Recent research dispels common misconceptions about keeping sensitive data safe.
Every day, contact centers all over the world use cloud platforms to successfully provide an efficient, seamless experience for their customers. As they lead the contact center industry into the future, many still remain apprehensive, primarily due to concerns around data security. In fact, Call Center IQ’s “2016 Executive Report on Contact Center Technology” notes that 58% of contact centers are still using primarily or completely on-premises solutions, meaning far too many are simply riding their legacy platforms into the grave, and they’re doing so at their own detriment. A recent survey of IT and business executives by TrackVia found that 66% felt that legacy software was hindering growth.

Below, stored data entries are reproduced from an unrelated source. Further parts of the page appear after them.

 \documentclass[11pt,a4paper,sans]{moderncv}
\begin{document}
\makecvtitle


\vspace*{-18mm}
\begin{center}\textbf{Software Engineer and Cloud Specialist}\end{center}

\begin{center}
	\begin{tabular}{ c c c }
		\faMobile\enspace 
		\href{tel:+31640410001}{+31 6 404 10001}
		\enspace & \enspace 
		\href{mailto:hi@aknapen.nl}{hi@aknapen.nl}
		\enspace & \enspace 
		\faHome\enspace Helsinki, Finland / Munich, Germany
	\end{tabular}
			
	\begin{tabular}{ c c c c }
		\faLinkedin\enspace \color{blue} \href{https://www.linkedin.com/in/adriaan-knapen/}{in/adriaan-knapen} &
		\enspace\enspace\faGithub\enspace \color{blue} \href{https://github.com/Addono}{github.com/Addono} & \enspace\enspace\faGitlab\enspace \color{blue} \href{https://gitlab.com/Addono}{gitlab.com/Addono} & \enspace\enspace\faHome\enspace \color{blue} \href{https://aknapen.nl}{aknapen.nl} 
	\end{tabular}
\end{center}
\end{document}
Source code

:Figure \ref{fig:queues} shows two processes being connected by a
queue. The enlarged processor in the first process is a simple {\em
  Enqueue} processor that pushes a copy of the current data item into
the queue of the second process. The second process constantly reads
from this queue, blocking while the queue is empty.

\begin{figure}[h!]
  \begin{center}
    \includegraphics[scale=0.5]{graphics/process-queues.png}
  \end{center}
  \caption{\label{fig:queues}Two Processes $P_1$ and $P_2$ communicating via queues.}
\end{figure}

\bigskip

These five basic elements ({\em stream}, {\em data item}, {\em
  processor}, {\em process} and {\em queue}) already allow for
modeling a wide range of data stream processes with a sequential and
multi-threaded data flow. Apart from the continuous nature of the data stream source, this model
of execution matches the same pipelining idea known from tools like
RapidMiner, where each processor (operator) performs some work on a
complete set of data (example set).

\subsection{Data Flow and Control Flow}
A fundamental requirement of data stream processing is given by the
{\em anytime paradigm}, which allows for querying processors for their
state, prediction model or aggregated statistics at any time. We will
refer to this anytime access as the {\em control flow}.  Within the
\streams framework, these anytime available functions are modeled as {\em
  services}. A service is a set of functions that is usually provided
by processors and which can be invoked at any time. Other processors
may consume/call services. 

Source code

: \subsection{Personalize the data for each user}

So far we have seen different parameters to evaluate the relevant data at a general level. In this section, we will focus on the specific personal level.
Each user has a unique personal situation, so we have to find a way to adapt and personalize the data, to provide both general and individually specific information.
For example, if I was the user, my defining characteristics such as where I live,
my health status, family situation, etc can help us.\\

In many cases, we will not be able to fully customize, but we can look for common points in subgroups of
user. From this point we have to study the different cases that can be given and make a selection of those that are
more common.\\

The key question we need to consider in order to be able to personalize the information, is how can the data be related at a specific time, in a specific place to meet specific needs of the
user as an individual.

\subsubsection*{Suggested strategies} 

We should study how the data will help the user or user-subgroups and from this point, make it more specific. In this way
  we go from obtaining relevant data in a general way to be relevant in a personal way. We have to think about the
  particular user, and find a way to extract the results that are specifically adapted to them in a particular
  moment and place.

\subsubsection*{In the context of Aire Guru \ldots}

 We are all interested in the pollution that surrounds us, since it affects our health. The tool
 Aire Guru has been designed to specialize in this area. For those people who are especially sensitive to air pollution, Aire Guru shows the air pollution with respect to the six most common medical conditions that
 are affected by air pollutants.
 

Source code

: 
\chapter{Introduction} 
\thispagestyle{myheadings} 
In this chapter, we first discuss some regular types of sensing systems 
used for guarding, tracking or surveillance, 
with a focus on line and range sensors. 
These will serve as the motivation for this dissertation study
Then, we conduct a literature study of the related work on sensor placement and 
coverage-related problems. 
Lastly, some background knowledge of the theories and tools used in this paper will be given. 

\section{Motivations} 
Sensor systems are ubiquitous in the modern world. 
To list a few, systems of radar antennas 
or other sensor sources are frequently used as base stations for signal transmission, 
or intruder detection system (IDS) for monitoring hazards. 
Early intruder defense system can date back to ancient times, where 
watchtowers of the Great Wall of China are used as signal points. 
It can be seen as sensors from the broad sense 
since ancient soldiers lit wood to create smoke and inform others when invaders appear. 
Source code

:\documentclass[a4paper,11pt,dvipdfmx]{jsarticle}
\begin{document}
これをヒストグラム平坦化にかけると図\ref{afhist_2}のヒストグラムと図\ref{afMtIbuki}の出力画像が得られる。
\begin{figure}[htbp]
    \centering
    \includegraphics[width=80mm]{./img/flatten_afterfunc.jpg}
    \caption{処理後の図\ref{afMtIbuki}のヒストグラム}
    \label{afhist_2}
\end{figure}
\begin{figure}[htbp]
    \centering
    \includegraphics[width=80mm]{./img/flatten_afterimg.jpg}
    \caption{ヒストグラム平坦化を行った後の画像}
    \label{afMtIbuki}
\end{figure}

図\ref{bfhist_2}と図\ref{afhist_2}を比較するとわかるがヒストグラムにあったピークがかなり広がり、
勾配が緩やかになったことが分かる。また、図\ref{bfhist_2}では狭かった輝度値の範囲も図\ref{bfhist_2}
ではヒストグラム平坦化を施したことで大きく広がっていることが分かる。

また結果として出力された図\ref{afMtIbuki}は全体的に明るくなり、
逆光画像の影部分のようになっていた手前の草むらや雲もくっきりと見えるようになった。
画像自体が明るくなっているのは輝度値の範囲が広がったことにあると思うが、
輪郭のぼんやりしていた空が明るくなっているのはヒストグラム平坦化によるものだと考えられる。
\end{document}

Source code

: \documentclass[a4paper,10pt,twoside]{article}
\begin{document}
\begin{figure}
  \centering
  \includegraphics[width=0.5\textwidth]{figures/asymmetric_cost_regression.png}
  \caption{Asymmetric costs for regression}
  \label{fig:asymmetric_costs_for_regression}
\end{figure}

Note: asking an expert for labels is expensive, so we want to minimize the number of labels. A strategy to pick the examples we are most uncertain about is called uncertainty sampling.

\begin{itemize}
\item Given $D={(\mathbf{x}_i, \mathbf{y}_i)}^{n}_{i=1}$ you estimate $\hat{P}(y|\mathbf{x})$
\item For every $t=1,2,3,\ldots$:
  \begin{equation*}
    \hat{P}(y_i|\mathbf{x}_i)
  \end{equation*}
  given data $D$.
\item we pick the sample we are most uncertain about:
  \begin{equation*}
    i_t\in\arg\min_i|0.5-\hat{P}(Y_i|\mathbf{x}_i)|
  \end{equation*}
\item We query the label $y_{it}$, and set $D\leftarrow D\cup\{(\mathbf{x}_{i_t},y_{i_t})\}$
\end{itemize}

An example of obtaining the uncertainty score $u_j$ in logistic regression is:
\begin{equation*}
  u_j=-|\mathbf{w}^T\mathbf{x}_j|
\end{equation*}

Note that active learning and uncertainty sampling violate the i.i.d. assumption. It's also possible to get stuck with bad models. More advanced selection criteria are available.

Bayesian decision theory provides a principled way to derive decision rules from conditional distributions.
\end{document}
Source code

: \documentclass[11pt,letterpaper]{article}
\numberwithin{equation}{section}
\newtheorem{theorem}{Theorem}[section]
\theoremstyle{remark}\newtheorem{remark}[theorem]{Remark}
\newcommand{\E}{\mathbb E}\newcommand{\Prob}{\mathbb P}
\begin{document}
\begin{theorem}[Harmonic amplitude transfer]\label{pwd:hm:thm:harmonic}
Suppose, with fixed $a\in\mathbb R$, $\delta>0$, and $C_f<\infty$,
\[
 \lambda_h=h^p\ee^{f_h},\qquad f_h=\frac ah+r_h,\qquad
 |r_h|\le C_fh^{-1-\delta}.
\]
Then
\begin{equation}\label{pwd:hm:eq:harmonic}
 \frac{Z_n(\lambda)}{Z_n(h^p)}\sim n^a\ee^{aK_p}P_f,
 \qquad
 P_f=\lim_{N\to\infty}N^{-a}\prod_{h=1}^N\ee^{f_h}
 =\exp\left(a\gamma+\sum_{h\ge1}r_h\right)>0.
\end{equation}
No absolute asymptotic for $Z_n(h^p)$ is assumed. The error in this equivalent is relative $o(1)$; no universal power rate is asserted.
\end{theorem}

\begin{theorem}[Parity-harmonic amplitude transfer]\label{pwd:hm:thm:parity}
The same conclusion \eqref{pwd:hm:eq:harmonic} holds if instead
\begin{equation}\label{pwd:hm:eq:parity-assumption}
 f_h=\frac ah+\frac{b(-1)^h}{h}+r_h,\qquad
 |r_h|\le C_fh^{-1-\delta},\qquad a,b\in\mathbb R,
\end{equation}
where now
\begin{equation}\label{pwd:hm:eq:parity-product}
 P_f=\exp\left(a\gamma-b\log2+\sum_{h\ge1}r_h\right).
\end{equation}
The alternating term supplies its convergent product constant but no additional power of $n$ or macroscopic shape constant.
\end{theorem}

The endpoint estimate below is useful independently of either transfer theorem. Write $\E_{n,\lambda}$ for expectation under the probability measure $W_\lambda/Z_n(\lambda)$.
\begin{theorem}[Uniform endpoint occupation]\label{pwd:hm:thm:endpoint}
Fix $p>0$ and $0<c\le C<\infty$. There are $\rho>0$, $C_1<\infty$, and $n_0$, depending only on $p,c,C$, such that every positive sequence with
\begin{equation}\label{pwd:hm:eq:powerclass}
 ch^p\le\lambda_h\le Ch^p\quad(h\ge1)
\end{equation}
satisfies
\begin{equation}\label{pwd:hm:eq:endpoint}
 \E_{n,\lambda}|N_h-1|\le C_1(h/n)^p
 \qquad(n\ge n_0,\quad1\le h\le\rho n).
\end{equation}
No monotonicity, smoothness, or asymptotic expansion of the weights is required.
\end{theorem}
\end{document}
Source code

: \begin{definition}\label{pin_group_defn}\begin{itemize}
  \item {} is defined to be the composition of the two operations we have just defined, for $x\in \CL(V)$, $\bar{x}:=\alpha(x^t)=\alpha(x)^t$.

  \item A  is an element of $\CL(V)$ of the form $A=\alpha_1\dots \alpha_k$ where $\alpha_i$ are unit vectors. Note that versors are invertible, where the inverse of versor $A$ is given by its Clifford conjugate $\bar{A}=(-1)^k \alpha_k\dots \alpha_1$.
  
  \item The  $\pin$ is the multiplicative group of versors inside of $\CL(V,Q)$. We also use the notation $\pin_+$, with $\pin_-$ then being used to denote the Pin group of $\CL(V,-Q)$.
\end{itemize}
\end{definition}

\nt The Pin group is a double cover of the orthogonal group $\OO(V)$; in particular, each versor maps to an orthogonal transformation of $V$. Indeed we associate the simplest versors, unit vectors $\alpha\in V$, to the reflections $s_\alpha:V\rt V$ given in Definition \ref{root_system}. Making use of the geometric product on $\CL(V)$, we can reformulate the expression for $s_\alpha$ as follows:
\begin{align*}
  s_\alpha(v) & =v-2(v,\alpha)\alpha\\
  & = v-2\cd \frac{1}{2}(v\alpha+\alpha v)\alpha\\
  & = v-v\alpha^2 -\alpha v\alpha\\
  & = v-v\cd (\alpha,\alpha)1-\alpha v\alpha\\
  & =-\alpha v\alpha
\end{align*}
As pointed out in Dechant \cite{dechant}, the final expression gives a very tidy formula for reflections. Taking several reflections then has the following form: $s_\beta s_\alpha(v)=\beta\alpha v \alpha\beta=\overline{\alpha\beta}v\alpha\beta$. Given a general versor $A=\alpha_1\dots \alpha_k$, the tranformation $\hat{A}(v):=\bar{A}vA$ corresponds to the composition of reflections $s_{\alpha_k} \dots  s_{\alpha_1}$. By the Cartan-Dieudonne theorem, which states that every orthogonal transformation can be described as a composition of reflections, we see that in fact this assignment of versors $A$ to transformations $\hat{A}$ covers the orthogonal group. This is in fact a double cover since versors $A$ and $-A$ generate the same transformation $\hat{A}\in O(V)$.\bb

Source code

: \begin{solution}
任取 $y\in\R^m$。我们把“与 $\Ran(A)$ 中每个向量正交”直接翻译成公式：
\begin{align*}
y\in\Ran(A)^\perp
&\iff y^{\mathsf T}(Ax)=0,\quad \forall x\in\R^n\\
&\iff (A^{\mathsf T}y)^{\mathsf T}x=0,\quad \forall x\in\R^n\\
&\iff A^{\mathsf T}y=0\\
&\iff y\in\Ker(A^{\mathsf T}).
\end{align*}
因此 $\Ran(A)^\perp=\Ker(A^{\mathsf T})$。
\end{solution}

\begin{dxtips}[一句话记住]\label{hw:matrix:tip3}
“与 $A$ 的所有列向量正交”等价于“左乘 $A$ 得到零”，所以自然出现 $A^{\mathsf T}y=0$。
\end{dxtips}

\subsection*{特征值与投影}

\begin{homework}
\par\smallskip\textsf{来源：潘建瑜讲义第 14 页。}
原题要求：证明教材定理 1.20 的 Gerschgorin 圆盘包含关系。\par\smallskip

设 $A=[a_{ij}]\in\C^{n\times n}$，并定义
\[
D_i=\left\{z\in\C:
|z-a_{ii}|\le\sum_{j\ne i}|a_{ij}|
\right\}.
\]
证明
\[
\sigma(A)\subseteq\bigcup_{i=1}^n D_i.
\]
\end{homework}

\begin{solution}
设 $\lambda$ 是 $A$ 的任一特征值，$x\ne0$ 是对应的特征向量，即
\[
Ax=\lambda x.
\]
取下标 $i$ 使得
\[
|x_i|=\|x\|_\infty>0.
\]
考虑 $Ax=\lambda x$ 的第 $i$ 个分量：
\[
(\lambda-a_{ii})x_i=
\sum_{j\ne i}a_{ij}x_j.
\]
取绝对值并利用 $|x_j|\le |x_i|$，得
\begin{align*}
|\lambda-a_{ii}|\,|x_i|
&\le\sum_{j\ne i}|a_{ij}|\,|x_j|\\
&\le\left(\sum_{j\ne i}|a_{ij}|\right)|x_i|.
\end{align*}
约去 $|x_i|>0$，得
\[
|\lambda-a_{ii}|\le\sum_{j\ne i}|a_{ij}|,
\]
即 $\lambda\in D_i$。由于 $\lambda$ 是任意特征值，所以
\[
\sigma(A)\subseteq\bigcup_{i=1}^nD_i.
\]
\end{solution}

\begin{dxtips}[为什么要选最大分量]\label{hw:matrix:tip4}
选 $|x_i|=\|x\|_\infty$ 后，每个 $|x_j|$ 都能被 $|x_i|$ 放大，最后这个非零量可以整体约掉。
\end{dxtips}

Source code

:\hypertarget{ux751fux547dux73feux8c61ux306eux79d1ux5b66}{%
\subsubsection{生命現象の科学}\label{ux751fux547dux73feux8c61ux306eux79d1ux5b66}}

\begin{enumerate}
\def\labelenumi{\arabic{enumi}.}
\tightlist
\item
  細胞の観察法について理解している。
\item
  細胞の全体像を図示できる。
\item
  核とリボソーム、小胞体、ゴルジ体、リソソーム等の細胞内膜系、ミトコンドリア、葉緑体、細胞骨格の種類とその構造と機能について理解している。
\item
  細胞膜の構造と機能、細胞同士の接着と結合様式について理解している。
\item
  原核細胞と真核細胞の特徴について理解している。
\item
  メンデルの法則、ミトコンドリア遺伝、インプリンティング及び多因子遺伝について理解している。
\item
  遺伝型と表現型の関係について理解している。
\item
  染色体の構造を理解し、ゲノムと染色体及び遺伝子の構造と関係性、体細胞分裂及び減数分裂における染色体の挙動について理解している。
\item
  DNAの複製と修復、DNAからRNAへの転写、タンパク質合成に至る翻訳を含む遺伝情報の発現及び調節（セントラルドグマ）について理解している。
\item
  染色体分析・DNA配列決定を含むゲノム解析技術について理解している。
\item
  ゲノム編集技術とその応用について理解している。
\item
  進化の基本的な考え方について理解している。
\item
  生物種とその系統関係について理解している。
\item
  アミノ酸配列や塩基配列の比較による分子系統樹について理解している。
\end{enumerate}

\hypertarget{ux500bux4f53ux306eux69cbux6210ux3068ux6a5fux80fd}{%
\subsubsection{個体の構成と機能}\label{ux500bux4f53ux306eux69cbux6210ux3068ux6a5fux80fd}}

Organizations are terrified of experiencing a data breach, and they are willing to trade their agility and growth potential in order to achieve a perceived sense of security. However, what most brands don’t realize is that many of the objections about cloud security are more myth than truth. While fear of moving to the cloud holds skeptics back, those who have migrated to the cloud are quietly capitalizing on a massive customer and employee experience opportunity. Following are the top three security myths about moving the contact center to the cloud.
Myth #1: Control Equals Security
One of the biggest myths surrounding cloud data safety is the concept of control. The traditional IT mantra is that greater control equals greater security, meaning data and systems should ideally be stored onsite. However, threats to data security can come from anywhere, including inside the walls of the organization. Research by McAfee shows that internal employees, including administrators and managers, are the root cause of approximately half of all data loss. Whether accidental or intentional, storing data on-premises does little to keeping data truly protected.
With cloud-based solutions, both infrastructure and applications can help hedge against malicious or negligent activity by internal sources. Application-specific authentication and access privileges allow cloud-based platforms to mitigate the risk of theft or credential sharing, which makes it infinitely more difficult for company employees to locate and access sensitive data. This type of authentication also helps reduce privilege abuse, such as when a malicious insider with broad-reaching credentials, like a system administrator, uses privileges to access large stores of data and pilfer information. In addition, many cloud service providers have analytics systems in place to monitor for suspicious activity, placing yet another layer of security on top of platforms.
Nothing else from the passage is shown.